## The data:
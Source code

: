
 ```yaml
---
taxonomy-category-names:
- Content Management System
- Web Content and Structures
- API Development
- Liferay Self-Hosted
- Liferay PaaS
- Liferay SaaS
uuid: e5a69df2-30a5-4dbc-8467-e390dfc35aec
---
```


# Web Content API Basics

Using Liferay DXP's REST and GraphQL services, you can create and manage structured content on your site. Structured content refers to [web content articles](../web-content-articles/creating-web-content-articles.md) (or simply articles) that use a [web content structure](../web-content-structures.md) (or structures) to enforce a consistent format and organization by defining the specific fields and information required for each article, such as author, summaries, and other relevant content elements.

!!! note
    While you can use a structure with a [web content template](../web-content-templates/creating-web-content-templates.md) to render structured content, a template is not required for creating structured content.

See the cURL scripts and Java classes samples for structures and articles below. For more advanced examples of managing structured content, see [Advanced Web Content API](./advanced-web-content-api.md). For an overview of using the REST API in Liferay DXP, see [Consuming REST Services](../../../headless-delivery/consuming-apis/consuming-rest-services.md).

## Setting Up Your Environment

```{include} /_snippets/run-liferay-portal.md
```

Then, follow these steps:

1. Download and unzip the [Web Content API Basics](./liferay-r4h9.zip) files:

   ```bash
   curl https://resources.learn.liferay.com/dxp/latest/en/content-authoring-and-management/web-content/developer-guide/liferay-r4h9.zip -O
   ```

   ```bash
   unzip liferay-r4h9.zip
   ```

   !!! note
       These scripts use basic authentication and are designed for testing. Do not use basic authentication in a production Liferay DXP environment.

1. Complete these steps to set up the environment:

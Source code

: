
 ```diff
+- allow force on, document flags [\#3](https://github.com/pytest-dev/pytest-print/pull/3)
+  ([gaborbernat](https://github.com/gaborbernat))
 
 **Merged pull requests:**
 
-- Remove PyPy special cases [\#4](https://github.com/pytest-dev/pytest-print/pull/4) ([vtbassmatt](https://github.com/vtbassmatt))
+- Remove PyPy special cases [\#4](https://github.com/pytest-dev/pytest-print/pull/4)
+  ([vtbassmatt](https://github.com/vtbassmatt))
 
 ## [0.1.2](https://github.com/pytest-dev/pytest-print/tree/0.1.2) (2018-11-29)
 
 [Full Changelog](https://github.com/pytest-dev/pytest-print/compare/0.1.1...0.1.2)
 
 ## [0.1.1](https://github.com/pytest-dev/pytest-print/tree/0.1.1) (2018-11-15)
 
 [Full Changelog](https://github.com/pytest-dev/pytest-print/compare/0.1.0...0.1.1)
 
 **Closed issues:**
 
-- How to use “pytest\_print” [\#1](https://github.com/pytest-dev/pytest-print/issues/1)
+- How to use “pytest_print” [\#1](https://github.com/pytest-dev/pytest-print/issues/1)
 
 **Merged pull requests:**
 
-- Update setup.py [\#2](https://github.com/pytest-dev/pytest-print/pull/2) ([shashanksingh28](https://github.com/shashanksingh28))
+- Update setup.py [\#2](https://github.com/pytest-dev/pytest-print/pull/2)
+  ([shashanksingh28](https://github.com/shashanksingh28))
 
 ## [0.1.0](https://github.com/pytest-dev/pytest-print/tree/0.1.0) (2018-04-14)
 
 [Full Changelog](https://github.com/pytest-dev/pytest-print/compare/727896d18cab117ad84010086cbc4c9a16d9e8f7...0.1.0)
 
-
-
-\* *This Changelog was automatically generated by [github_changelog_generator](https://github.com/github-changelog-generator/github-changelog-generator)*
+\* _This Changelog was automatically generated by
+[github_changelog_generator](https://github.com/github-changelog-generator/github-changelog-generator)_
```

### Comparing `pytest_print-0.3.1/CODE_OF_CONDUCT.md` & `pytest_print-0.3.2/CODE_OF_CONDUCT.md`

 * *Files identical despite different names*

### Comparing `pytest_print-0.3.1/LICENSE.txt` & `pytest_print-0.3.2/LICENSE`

## Exercise:
Go through the records. Copy each line where "creating" appears.

## Response area:
Using Liferay DXP's REST and GraphQL services, you can create and manage structured content on your site. Structured content refers to [web content articles](../web-content-articles/creating-web-content-articles.md) (or simply articles) that use a [web content structure](../web-content-structures.md) (or structures) to enforce a consistent format and organization by defining the specific fields and information required for each article, such as author, summaries, and other relevant content elements.
    While you can use a structure with a [web content template](../web-content-templates/creating-web-content-templates.md) to render structured content, a template is not required for creating structured content.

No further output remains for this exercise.